Итак, закон движения материи — это и есть природа, это и есть тождественный ей бог. Однако Бруно не ограничился пантеистическим отождествлением бога с природой, но пошел значительно дальше.
Более углубленное изучение философского наследия Джордано Бруно позволяет уточнить характеристику его пантеизма[4]. Особенно ценны в этом отношении последние главы философского завещания Ноланца — его франкфуртской поэмы «О безмерном и неисчислимых». Именно эти главы являются, на наш взгляд, ключом к пониманию «философии рассвета».

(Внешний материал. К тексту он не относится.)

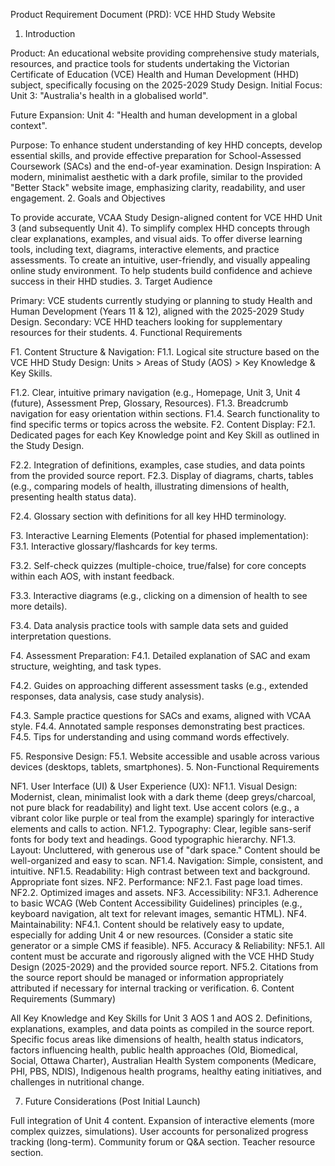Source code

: Product Requirement Document (PRD): VCE HHD Study Website
1. Introduction

Product: An educational website providing comprehensive study materials, resources, and practice tools for students undertaking the Victorian Certificate of Education (VCE) Health and Human Development (HHD) subject, specifically focusing on the 2025-2029 Study Design.
Initial Focus: Unit 3: "Australia's health in a globalised world".

Future Expansion: Unit 4: "Health and human development in a global context".

Purpose: To enhance student understanding of key HHD concepts, develop essential skills, and provide effective preparation for School-Assessed Coursework (SACs) and the end-of-year examination.
Design Inspiration: A modern, minimalist aesthetic with a dark profile, similar to the provided "Better Stack" website image, emphasizing clarity, readability, and user engagement.
2. Goals and Objectives

To provide accurate, VCAA Study Design-aligned content for VCE HHD Unit 3 (and subsequently Unit 4).
To simplify complex HHD concepts through clear explanations, examples, and visual aids.
To offer diverse learning tools, including text, diagrams, interactive elements, and practice assessments.
To create an intuitive, user-friendly, and visually appealing online study environment.
To help students build confidence and achieve success in their HHD studies.
3. Target Audience

Primary: VCE students currently studying or planning to study Health and Human Development (Years 11 & 12), aligned with the 2025-2029 Study Design.
Secondary: VCE HHD teachers looking for supplementary resources for their students.
4. Functional Requirements

F1. Content Structure & Navigation:
F1.1. Logical site structure based on the VCE HHD Study Design: Units > Areas of Study (AOS) > Key Knowledge & Key Skills.


F1.2. Clear, intuitive primary navigation (e.g., Homepage, Unit 3, Unit 4 (future), Assessment Prep, Glossary, Resources).
F1.3. Breadcrumb navigation for easy orientation within sections.
F1.4. Search functionality to find specific terms or topics across the website.
F2. Content Display:
F2.1. Dedicated pages for each Key Knowledge point and Key Skill as outlined in the Study Design.




F2.2. Integration of definitions, examples, case studies, and data points from the provided source report.
F2.3. Display of diagrams, charts, tables (e.g., comparing models of health, illustrating dimensions of health, presenting health status data).


F2.4. Glossary section with definitions for all key HHD terminology.


F3. Interactive Learning Elements (Potential for phased implementation):
F3.1. Interactive glossary/flashcards for key terms.

F3.2. Self-check quizzes (multiple-choice, true/false) for core concepts within each AOS, with instant feedback.

F3.3. Interactive diagrams (e.g., clicking on a dimension of health to see more details).

F3.4. Data analysis practice tools with sample data sets and guided interpretation questions.

F4. Assessment Preparation:
F4.1. Detailed explanation of SAC and exam structure, weighting, and task types.




F4.2. Guides on approaching different assessment tasks (e.g., extended responses, data analysis, case study analysis).

F4.3. Sample practice questions for SACs and exams, aligned with VCAA style.
F4.4. Annotated sample responses demonstrating best practices.
F4.5. Tips for understanding and using command words effectively.

F5. Responsive Design:
F5.1. Website accessible and usable across various devices (desktops, tablets, smartphones).
5. Non-Functional Requirements

NF1. User Interface (UI) & User Experience (UX):
NF1.1. Visual Design: Modernist, clean, minimalist look with a dark theme (deep greys/charcoal, not pure black for readability) and light text. Use accent colors (e.g., a vibrant color like purple or teal from the example) sparingly for interactive elements and calls to action.
NF1.2. Typography: Clear, legible sans-serif fonts for body text and headings. Good typographic hierarchy.
NF1.3. Layout: Uncluttered, with generous use of "dark space." Content should be well-organized and easy to scan.
NF1.4. Navigation: Simple, consistent, and intuitive.
NF1.5. Readability: High contrast between text and background. Appropriate font sizes.
NF2. Performance:
NF2.1. Fast page load times.
NF2.2. Optimized images and assets.
NF3. Accessibility:
NF3.1. Adherence to basic WCAG (Web Content Accessibility Guidelines) principles (e.g., keyboard navigation, alt text for relevant images, semantic HTML).
NF4. Maintainability:
NF4.1. Content should be relatively easy to update, especially for adding Unit 4 or new resources. (Consider a static site generator or a simple CMS if feasible).
NF5. Accuracy & Reliability:
NF5.1. All content must be accurate and rigorously aligned with the VCE HHD Study Design (2025-2029) and the provided source report.
NF5.2. Citations from the source report should be managed or information appropriately attributed if necessary for internal tracking or verification.
6. Content Requirements (Summary)

All Key Knowledge and Key Skills for Unit 3 AOS 1 and AOS 2.
Definitions, explanations, examples, and data points as compiled in the source report.
Specific focus areas like dimensions of health, health status indicators, factors influencing health, public health approaches (Old, Biomedical, Social, Ottawa Charter), Australian Health System components (Medicare, PHI, PBS, NDIS), Indigenous health programs, healthy eating initiatives, and challenges in nutritional change.


7. Future Considerations (Post Initial Launch)

Full integration of Unit 4 content.
Expansion of interactive elements (more complex quizzes, simulations).
User accounts for personalized progress tracking (long-term).
Community forum or Q&A section.
Teacher resource section.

В последней главе VIII книги поэмы[5] речь идет уже не только об отождествлении природы и бога как единого понятия для определения совокупности природных законов. Бруно делает здесь дальнейший шаг по пути преодоления пантеистической непоследовательности своего материализма. Он ставит вопрос о соотношении материи как совокупности вещей материального мира и природы-бога как совокупности ее внутренних законов. Иными словами, речь идет о соотношении явления и сущности, ибо обособление природы-бога от материального мира находило свое гносеологическое объяснение именно в этом противопоставлении, в отрыве материи от внутренних законов ее движения, явления — от сущности вещей.
«Бог… находится во всем и повсюду, не вне и не над, но в качестве наиприсутствующего», — говорит Бруно, и необходимо подчеркнуть, что речь здесь идет не об отношении бога к природе (они тождественны), а об отношении бога-природы к материи. «Ибо не существует как бы нисходящего свыше подателя форм, который бы извне образовывал вещи и давал им порядок.
Искусство во время творчества рассуждает, мыслит. Природа без рассуждения действует безгранично быстро. Искусство имеет дело с чуждой материей, природа — со своей собственной. Искусство находится вне материи, природа — внутри материи; более того: она сама есть материя.
Итак, материя все производит из собственного лона, так как природа сама есть внутренний мастер, живое искусство… она есть двигатель, действующий изнутри» (прил., стр. 185–186).
Этот внутренний двигатель не существует вне материи, независимо от материи; отвергая схоластические, абстрактные «сущности», Бруно писал: «Подобно тому как нет сущности вне и над сущим, нет природы вне природных вещей» (прил., стр. 185). Не существует
Таким образом, бог не только отождествлен с природой в философии Бруно, он сведен к логической абстракции, общему понятию для обозначения внутренних сил материи, ее законов. Ноланец подрывал гносеологические корни идеализма — отрыв общих понятий, абстракций от материального мира. Логическое, метафизическое и метафорическое Бруно считал синонимами (см. 16, стр. 257). Глубокий анализ терминологии Бруно, осуществленный польским историком-марксистом Анджеем Новицким, позволил прийти к выводу о том, что само понятие бог Бруно относил к числу метафорических образов (см. 78, стр. 179).